The novel had already been rejected five times, and Brontë might have been close to seeing the wisdom offered by both Wordsworth and poet laureate Robert Southey, who had advised that novel-writing wasn't the proper pastime of a lady. But not likely, going by the temperament of her heroine, Jane:
"I tell you I must go!" I retorted, roused to something like passion. "Do you think I can stay to become nothing to you? Do you think I am an automaton?... Do you think, because I am poor, obscure, plain, and little, I am soulless and heartless? You think wrong! I have as much soul as you-and full as much heart! And if God had gifted me with some beauty, and much wealth, I should have made it as hard for you to leave me, as it is now for me to leave you. I am not talking to you now through the medium of custom, conventionalities, or even of mortal flesh: it is my spirit that addresses your spirit; just as if both had passed through the grave, and we stood at God's feet, equal -- as we are.

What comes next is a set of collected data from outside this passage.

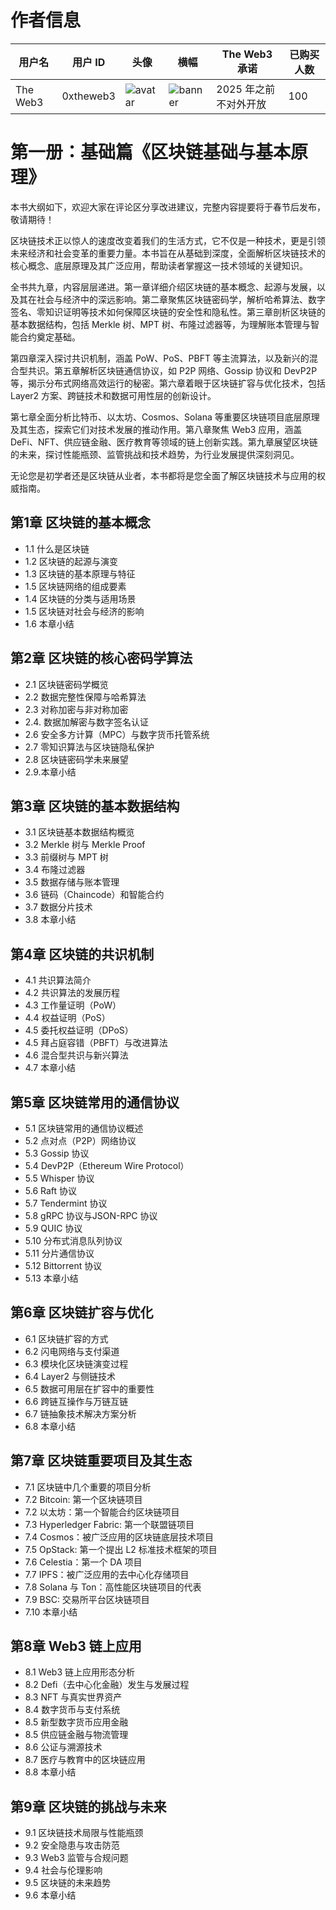 # 作者信息

| 用户名 | 用户 ID | 头像 | 横幅 | The Web3 承诺 | 已购买人数 |
|--------|---------|------|------|------|--------|
| The Web3 | 0xtheweb3 | ![avatar](https://pbs.twimg.com/profile_images/1781583634979262466/j59yosRR_normal.jpg) | ![banner](https://pbs.twimg.com/profile_banners/1751058789783289856/1713538465) | 2025 年之前不对外开放 | 100 |

# 第一册：基础篇《区块链基础与基本原理》

本书大纲如下，欢迎大家在评论区分享改进建议，完整内容提要将于春节后发布，敬请期待！

区块链技术正以惊人的速度改变着我们的生活方式，它不仅是一种技术，更是引领未来经济和社会变革的重要力量。本书旨在从基础到深度，全面解析区块链技术的核心概念、底层原理及其广泛应用，帮助读者掌握这一技术领域的关键知识。

全书共九章，内容层层递进。第一章详细介绍区块链的基本概念、起源与发展，以及其在社会与经济中的深远影响。第二章聚焦区块链密码学，解析哈希算法、数字签名、零知识证明等技术如何保障区块链的安全性和隐私性。第三章剖析区块链的基本数据结构，包括 Merkle 树、MPT 树、布隆过滤器等，为理解账本管理与智能合约奠定基础。

第四章深入探讨共识机制，涵盖 PoW、PoS、PBFT 等主流算法，以及新兴的混合型共识。第五章解析区块链通信协议，如 P2P 网络、Gossip 协议和 DevP2P 等，揭示分布式网络高效运行的秘密。第六章着眼于区块链扩容与优化技术，包括 Layer2 方案、跨链技术和数据可用性层的创新设计。

第七章全面分析比特币、以太坊、Cosmos、Solana 等重要区块链项目底层原理及其生态，探索它们对技术发展的推动作用。第八章聚焦 Web3 应用，涵盖 DeFi、NFT、供应链金融、医疗教育等领域的链上创新实践。第九章展望区块链的未来，探讨性能瓶颈、监管挑战和技术趋势，为行业发展提供深刻洞见。

无论您是初学者还是区块链从业者，本书都将是您全面了解区块链技术与应用的权威指南。

## 第1章 区块链的基本概念
- 1.1 什么是区块链
- 1.2 区块链的起源与演变
- 1.3 区块链的基本原理与特征
- 1.5 区块链网络的组成要素
- 1.4 区块链的分类与适用场景
- 1.5 区块链对社会与经济的影响
- 1.6 本章小结

## 第2章 区块链的核心密码学算法
- 2.1 区块链密码学概览
- 2.2 数据完整性保障与哈希算法
- 2.3 对称加密与非对称加密
- 2.4. 数据加解密与数字签名认证
- 2.6 安全多方计算（MPC）与数字货币托管系统
- 2.7 零知识算法与区块链隐私保护
- 2.8 区块链密码学未来展望
- 2.9.本章小结

## 第3章 区块链的基本数据结构
- 3.1  区块链基本数据结构概览
- 3.2 Merkle 树与 Merkle Proof
- 3.3 前缀树与 MPT 树
- 3.4 布隆过滤器
- 3.5 数据存储与账本管理
- 3.6 链码（Chaincode）和智能合约
- 3.7 数据分片技术
- 3.8 本章小结

## 第4章 区块链的共识机制
- 4.1 共识算法简介
- 4.2 共识算法的发展历程
- 4.3 工作量证明（PoW）
- 4.4 权益证明（PoS）
- 4.5 委托权益证明（DPoS）
- 4.5 拜占庭容错（PBFT）与改进算法
- 4.6 混合型共识与新兴算法
- 4.7 本章小结

## 第5章 区块链常用的通信协议
- 5.1 区块链常用的通信协议概述
- 5.2 点对点（P2P）网络协议
- 5.3 Gossip 协议
- 5.4 DevP2P（Ethereum Wire Protocol）
- 5.5 Whisper 协议
- 5.6 Raft 协议
- 5.7 Tendermint 协议
- 5.8 gRPC 协议与JSON-RPC 协议
- 5.9 QUIC 协议
- 5.10 分布式消息队列协议
- 5.11 分片通信协议
- 5.12 Bittorrent 协议
- 5.13 本章小结

## 第6章 区块链扩容与优化
- 6.1 区块链扩容的方式
- 6.2 闪电网络与支付渠道
- 6.3 模块化区块链演变过程
- 6.4 Layer2 与侧链技术
- 6.5 数据可用层在扩容中的重要性
- 6.6 跨链互操作与万链互链
- 6.7 链抽象技术解决方案分析
- 6.8 本章小结

## 第7章 区块链重要项目及其生态
- 7.1 区块链中几个重要的项目分析
- 7.2 Bitcoin:  第一个区块链项目
- 7.2 以太坊：第一个智能合约区块链项目
- 7.3 Hyperledger Fabric: 第一个联盟链项目
- 7.4 Cosmos：被广泛应用的区块链底层技术项目
- 7.5 OpStack:  第一个提出 L2 标准技术框架的项目
- 7.6 Celestia：第一个 DA 项目
- 7.7 IPFS：被广泛应用的去中心化存储项目
- 7.8 Solana 与 Ton：高性能区块链项目的代表
- 7.9 BSC: 交易所平台区块链项目
- 7.10 本章小结

## 第8章 Web3 链上应用
- 8.1 Web3 链上应用形态分析
- 8.2 Defi（去中心化金融）发生与发展过程
- 8.3 NFT 与真实世界资产
- 8.4 数字货币与支付系统
- 8.5 新型数字货币应用金融
- 8.5 供应链金融与物流管理
- 8.6 公证与溯源技术
- 8.7 医疗与教育中的区块链应用
- 8.8 本章小结

## 第9章 区块链的挑战与未来
- 9.1 区块链技术局限与性能瓶颈
- 9.2 安全隐患与攻击防范
- 9.3 Web3 监管与合规问题
- 9.4 社会与伦理影响
- 9.5 区块链的未来趋势
- 9.6 本章小结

Smith, Elder and Co. took the risk on passages like that, and Jane Eyre was an immediate and controversial hit. Many first reviewers railed at Currer Bell -- if she was a woman, then an "unsexed" one who dared "to trample upon customs established by our forefathers, and long destined to shed glory upon our domestic circles" -- but there was cheering from the budding Suffragette movement, and William Makepeace Thackeray was so unmanned that he wept in front of his butler.
In his preface, "Currer Bell" says that he would like to dedicate his second edition to Thackeray -- "if he will accept the tribute of a total stranger." Bell also gives thanks "To the Public, for the indulgent ear it has inclined to a plain tale with few pretensions." And to the press, who granted a "fair field" to "an obscure aspirant." And his publishers, for supporting "an unknown and unrecommended Author." And then he reminds "the timorous or carping few" of "certain simple truths":
Conventionality is not morality. Self-righteousness is not religion. To attack the first is not to assail the last. To pluck the mask from the face of the Pharisee, is not to lift an impious hand to the Crown of Thorns....
The world may not like to see these ideas dissevered, for it has been accustomed to blend them; finding it convenient to make external show pass for sterling worth -- to let white-washed walls vouch for clean shrines. It may hate him who dares to scrutinise and expose -- to rase the gilding, and show base metal under it -- to penetrate the sepulchre, and reveal charnel relics: but hate as it will, it is indebted to him.